The NYC Million Trees Initiative took 2,000 volunteers and more than 30,000 hours to count the street trees in New York City. New AI (artificial intelligence) technology can help do that in under an hour.
At Purdue University, a digital forestry team has created a computational tool to obtain and analyze urban tree inventories on public and private lands. The AI-enhanced visual computing method combines AI with satellite data to monitor urban trees.

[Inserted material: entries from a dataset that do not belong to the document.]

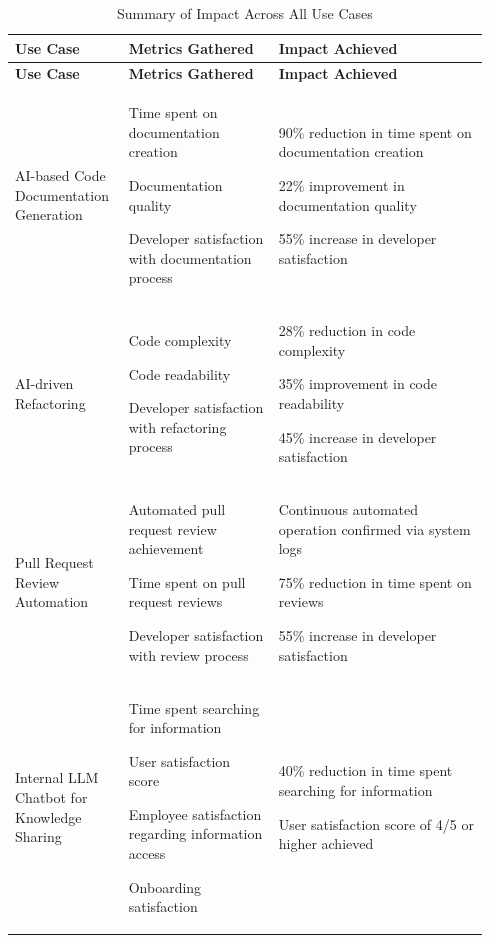 \documentclass[]{imc-inf}
\begin{document}
\begin{longtable}{|p{0.22\linewidth}|p{0.30\linewidth}|p{0.42\linewidth}|}
	\hline
	\textbf{Use Case} & \textbf{Metrics Gathered} & \textbf{Impact Achieved} \\
	\hline
	\endfirsthead
	
	\hline
	\textbf{Use Case} & \textbf{Metrics Gathered} & \textbf{Impact Achieved} \\
	\hline
	\endhead
	
	\hline
	\caption{Summary of Impact Across All Use Cases}
	\label{tab:summary_impact}
	\endlastfoot
	
	AI-based Code Documentation Generation &
	Time spent on documentation creation
	
	Documentation quality
	
	Developer satisfaction with documentation process &
	90\% reduction in time spent on documentation creation
	
	22\% improvement in documentation quality
	
	55\% increase in developer satisfaction \\
	\hline
	
	AI-driven Refactoring &
	Code complexity
	
	Code readability
	
	Developer satisfaction with refactoring process &
	28\% reduction in code complexity
	
	35\% improvement in code readability
	
	45\% increase in developer satisfaction \\
	\hline
	
	Pull Request Review Automation &
	Automated pull request review achievement
	
	Time spent on pull request reviews
	
	Developer satisfaction with review process &
	Continuous automated operation confirmed via system logs
	
	75\% reduction in time spent on reviews
	
	55\% increase in developer satisfaction \\
	\hline
	
	Internal LLM Chatbot for Knowledge Sharing &
	Time spent searching for information
	
	User satisfaction score
	
	Employee satisfaction regarding information access
	
	Onboarding satisfaction &
	40\% reduction in time spent searching for information
	
	User satisfaction score of 4/5 or higher achieved \\
	\hline
\end{longtable}
\end{document}
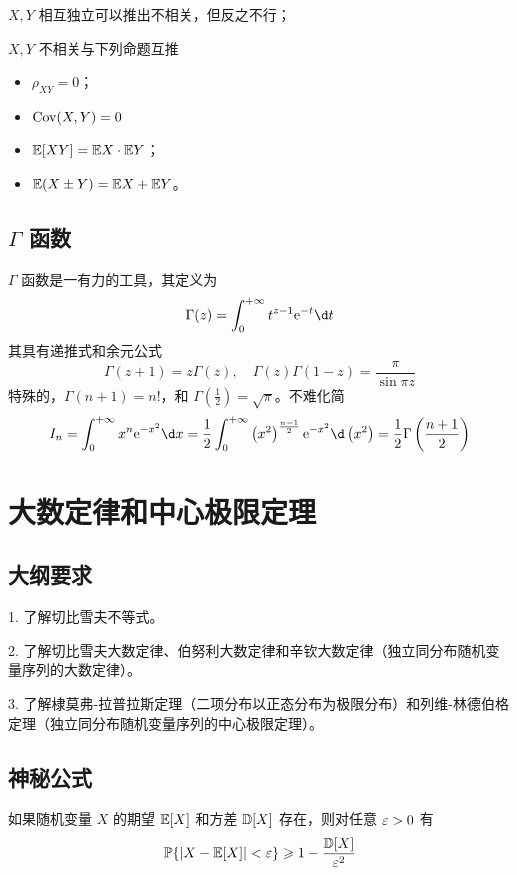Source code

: $X, Y$ 相互独立可以推出不相关，但反之不行；

$X, Y$ 不相关与下列命题互推
\begin{itemize}
	\item $\rho_{XY} = 0$；
	\item $\operatorname{Cov}(X, Y) = 0$
	\item $\mathbb{E}[XY] = \mathbb{E} X \cdot \mathbb{E} Y$；
	\item $\mathbb{E}(X \pm Y) = \mathbb{E} X + \mathbb{E} Y$。
\end{itemize}

\subsection{\texorpdfstring{$\Gamma$ 函数}{Γ 函数}}

$\Gamma$ 函数是一有力的工具，其定义为
\[ \Gamma(z) = \int_{0}^{+\infty} t^{z-1} \ee^{-t} \d t \]
其具有递推式和余元公式
\[ \Gamma(z + 1) = z \Gamma(z), \quad \Gamma(z) \Gamma(1-z) = \frac{\pi}{\sin \pi z} \]
特殊的，$\Gamma(n + 1) = n!$，和 $\Gamma(\frac{1}{2}) = \sqrt{\pi}$。不难化简
\[ I_n = \int_{0}^{+\infty} x^n \ee^{-x^2} \d x = \frac{1}{2} \int_{0}^{+\infty} \left(x^2\right)^{\frac{n-1}{2}} \ee^{-x^2} \d \left(x^2\right) = \frac{1}{2} \Gamma\left(\frac{n+1}{2}\right)  \]

\section{大数定律和中心极限定理}

\subsection{大纲要求}

1. 了解切比雪夫不等式。

2. 了解切比雪夫大数定律、伯努利大数定律和辛钦大数定律（独立同分布随机变量序列的大数定律）。

3. 了解棣莫弗-拉普拉斯定理（二项分布以正态分布为极限分布）和列维-林德伯格定理（独立同分布随机变量序列的中心极限定理）。

\subsection{神秘公式}

\begin{theorem}[切比雪夫不等式]
	如果随机变量 $X$ 的期望 $\mathbb{E} [X]$ 和方差 $\mathbb{D} [X]$ 存在，则对任意 $\varepsilon > 0$ 有
	\[ \mathbb{P}\{|X - \mathbb{E} [X]| < \varepsilon\} \geqslant 1 - \frac{\mathbb{D} [X]}{\varepsilon^2} \]
\end{theorem}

To help their system better understand urban tree distribution, the researchers trained their foundational model at Purdue’s Rosen Center for Advanced Computing. The three-week training process involved 100 GPUs (graphics processing units), mainly using the Gilbreth supercomputer. It has already determined the locations of trees in more than 330 U.S. cities with a population of 100,000 or more. The method has individually identified 280 million urban trees.
Here is how this can help:
- Identify loss in vegetation following a wildfire.
- Save millions of dollars to conduct tree inventories in large cities.
- Provide more precise data such as distance between trees and buildings as well as backyard tree counts.
Looking to the future, this method will help cities with more limited resources to conduct tree inventories easily, quickly, and thoroughly. It is a great example of how AI and digital forestry can help solve some of the issues facing urban environments today by connecting advanced computing infrastructure with disciplines such as forestry, agriculture, and urban sustainability.